Catholics more likely to attend Easter services
and observe Lent than Americans as a whole
With Easter just around the corner, most Americans say their plans for the day include attending church, according to a new Knights of Columbus-Marist Poll.
Nearly 6 in 10 Americans (58 percent) say they intend to be in church on Easter Sunday, according to the survey. Among Catholics overall the number rises to 7 in 10 (70 percent), while among practicing Catholics the number grows to more than 9 in 10 (92 percent).
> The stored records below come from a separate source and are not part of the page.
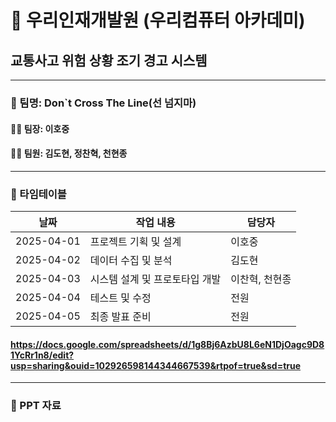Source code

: # 🌟 우리인재개발원 (우리컴퓨터 아카데미)
## 교통사고 위험 상황 조기 경고 시스템

---

### 👥 팀명: Don`t Cross The Line(선 넘지마)

#### 👨‍💼 팀장: 이호중  
#### 👩‍💻 팀원: 김도현, 정찬혁, 천현종

---

### 📅 타임테이블
| 날짜       | 작업 내용               | 담당자      |
|------------|-------------------------|-------------|
| 2025-04-01 | 프로젝트 기획 및 설계    | 이호중      |
| 2025-04-02 | 데이터 수집 및 분석      | 김도현      |
| 2025-04-03 | 시스템 설계 및 프로토타입 개발 | 이찬혁, 천현종 |
| 2025-04-04 | 테스트 및 수정          | 전원        |
| 2025-04-05 | 최종 발표 준비           | 전원        |

#### https://docs.google.com/spreadsheets/d/1g8Bj6AzbU8L6eN1DjOagc9D81YcRr1n8/edit?usp=sharing&ouid=102926598144344667539&rtpof=true&sd=true
---

### 📂 PPT 자료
Catholics are also nearly twice as likely to observe the season of Lent – the forty days of preparation for Easter that begin Ash Wednesday – as are Americans as a whole. Nearly two-thirds of Catholics (62 percent) and nearly 8 in 10 practicing Catholics (79 percent) said that they intend to observe Lent by giving something up or doing something differently. By comparison, only a third (33 percent) of American adults as a whole said the same.
“The survey shows that Easter remains an important part of the lives of most Americans,” said Supreme Knight Carl Anderson. “And while the celebration of Easter is of great importance to American Catholics, so too are the spiritual preparation and concrete actions taken during Lent that help us to lead a better life, as this season calls us to do.”
The telephone survey of 2,000 Americans, conducted from March 2 through 5, included 515 Catholics. The margin of error for all Americans is ±2.2, and for Catholics, ±4.3.